Apache Spark: collect into an array intersections-CodePudding

Suppose a dataframe with two columns: C1 and C2

 --- ----- 
|C1 | C2  |
 --- ----- 
|A  |  B  |
|C  |  D  |
|A  |  E  |
|E  |  F  |
 --- -----

My goal is: collect into in array intersections

 -------------- 
| intersections|
 -------------- 
|[A, B, E, F]  |
|[C, D]        |
 --------------

How it can be done good if the dataframe has the large number of rows (~ 1 billion)

CodePudding user response：

Solution is GraphFrame library (https://graphframes.github.io/graphframes/docs/_site/index.html)

DISCLAIMER: tested with Spark 2.4.4 and GraphFrame 0.7.0

import org.apache.spark.sql.{DataFrame, SQLContext}
import org.apache.spark.sql.functions._
import org.apache.spark.sql.types._
import org.apache.spark.sql._
import org.apache.spark.sql.expressions.Window

import org.apache.spark.storage.StorageLevel

import scala.collection._

import org.graphframes.GraphFrame

object SparkApp extends App {

val appName = "appName"
val master = "local[*]"
  
val spark = SparkSession
  .builder
  .appName(appName)
  .master(master)
  .getOrCreate
 
import spark.implicits._

val dataTest =
      Seq(
        ("A", "B"),
        ("C", "D"),
        ("A", "E"),
        ("E", "F")
      ).toDF("C1", "C2")

// it's mandatory for GraphFrame
spark.sparkContext.setCheckpointDir("/some/path/hdfs/test_checkpoints")
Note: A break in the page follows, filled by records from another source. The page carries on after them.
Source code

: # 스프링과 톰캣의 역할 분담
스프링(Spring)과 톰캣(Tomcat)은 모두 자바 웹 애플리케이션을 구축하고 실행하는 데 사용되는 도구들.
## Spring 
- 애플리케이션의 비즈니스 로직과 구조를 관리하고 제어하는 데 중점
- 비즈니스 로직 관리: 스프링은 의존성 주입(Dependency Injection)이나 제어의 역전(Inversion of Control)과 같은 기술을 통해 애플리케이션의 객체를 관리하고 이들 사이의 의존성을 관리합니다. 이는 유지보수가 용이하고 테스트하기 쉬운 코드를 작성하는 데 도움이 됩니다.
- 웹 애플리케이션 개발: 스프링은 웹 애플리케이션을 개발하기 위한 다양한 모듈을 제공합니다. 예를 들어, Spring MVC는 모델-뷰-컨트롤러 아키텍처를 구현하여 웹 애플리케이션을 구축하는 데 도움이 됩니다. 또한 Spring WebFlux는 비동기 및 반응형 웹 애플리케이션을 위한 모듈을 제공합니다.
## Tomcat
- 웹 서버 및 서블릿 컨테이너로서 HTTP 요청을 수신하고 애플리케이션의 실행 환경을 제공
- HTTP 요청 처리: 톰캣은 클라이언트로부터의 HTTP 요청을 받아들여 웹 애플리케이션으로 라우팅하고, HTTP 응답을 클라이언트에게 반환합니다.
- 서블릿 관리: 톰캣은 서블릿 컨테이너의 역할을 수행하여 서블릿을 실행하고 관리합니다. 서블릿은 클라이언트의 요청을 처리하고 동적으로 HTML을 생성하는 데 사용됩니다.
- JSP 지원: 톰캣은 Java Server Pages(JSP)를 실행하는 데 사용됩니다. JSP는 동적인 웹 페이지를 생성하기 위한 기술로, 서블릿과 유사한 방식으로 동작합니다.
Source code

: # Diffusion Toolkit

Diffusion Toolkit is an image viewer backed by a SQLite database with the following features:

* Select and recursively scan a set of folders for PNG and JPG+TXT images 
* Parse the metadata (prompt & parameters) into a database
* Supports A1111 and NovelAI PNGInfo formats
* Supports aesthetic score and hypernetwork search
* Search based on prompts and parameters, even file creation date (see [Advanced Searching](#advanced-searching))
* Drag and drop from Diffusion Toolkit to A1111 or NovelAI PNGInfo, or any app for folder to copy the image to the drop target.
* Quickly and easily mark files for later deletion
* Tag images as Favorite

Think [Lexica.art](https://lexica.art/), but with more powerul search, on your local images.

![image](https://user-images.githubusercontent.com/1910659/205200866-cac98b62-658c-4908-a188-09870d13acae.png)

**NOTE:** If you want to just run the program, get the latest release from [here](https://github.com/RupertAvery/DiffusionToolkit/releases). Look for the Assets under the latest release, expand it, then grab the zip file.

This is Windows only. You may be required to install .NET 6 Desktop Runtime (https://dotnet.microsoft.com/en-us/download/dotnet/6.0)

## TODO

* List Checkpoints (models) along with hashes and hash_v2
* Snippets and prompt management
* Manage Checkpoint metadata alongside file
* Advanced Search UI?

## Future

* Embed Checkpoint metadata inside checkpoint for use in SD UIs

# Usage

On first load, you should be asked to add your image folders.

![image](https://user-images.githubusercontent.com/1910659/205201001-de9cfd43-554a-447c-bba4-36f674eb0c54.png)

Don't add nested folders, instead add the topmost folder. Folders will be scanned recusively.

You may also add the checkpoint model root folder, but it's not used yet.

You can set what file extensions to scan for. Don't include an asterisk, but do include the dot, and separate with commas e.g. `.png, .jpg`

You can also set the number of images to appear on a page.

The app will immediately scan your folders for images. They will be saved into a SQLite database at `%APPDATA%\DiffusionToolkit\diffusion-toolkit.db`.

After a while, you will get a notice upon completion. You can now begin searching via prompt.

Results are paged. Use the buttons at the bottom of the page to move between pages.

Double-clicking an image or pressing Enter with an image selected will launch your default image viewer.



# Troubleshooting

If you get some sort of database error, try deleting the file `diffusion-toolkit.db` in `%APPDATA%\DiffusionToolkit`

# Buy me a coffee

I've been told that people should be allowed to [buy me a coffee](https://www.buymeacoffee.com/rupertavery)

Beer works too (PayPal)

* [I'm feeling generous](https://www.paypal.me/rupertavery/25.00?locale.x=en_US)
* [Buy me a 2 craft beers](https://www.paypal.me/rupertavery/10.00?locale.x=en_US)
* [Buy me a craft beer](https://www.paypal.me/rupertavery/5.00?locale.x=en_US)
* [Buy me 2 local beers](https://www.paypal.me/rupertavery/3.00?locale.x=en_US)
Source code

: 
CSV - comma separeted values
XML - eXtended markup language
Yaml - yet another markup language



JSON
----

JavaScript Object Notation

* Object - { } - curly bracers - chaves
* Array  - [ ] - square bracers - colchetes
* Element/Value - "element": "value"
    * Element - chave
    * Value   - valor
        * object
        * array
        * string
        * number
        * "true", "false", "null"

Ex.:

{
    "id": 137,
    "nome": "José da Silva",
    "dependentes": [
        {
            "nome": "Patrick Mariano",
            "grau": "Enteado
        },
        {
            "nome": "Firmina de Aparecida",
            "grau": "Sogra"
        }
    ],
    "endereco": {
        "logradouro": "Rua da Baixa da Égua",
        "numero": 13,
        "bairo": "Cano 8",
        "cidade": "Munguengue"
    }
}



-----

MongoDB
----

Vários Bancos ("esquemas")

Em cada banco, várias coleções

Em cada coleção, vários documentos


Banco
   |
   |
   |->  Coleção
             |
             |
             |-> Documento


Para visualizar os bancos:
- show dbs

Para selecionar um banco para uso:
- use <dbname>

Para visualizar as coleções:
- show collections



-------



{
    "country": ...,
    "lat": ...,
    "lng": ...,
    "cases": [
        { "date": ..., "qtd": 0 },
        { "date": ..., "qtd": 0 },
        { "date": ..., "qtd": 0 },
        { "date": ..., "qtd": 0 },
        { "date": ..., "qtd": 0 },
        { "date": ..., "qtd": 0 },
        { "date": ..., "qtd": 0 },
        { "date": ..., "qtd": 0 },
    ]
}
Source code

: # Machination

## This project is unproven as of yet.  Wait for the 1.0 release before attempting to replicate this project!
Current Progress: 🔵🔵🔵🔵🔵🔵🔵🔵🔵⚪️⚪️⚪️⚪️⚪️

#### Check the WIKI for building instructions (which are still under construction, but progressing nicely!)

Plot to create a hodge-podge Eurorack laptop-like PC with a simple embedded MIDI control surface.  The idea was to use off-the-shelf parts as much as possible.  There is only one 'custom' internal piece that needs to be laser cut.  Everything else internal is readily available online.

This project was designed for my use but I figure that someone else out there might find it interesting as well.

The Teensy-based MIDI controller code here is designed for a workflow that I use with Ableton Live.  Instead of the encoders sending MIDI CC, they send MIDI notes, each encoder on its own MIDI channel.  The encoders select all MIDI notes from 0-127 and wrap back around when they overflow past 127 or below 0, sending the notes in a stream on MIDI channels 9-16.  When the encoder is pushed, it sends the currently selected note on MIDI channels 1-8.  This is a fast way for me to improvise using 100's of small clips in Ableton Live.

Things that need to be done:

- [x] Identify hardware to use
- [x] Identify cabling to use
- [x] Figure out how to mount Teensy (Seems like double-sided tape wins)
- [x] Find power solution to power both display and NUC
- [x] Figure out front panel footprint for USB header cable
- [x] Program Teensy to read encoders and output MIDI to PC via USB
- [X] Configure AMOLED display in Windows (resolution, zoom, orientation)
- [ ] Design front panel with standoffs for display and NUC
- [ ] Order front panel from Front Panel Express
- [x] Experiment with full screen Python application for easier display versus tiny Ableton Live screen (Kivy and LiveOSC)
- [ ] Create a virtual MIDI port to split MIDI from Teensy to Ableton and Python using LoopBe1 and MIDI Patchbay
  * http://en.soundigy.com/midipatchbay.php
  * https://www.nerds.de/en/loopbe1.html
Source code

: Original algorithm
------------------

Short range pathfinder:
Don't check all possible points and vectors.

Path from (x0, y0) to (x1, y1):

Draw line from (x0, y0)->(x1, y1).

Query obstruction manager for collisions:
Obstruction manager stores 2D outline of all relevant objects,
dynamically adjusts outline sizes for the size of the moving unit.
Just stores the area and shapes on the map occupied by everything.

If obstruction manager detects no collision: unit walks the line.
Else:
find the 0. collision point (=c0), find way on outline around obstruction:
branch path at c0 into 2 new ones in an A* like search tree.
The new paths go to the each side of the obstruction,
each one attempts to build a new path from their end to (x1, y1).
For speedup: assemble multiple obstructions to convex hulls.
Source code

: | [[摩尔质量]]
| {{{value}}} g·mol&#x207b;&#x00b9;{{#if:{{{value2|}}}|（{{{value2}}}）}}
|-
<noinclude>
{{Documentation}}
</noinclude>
// dataframe to list of vertices and connections list
val graphTest: GraphFrame = 
GraphFrame(
    dataTest.select('C1 as "id").union(dataTest.select('C2 as "id")).distinct, 
    dataTest.withColumnRenamed("C1", "src").withColumnRenamed("C2","dst")
    )

val graphComponentsTest = graphTest.connectedComponents.run()

val clustersResultTestDF = 
graphComponentsTest
  .groupBy("component")
  .agg(collect_list("id") as "intersections")


clustersResultTestDF.show
}

output is

 -------------- 
| intersections|
 -------------- 
|[A, B, E, F]  |
|[C, D]        |
 --------------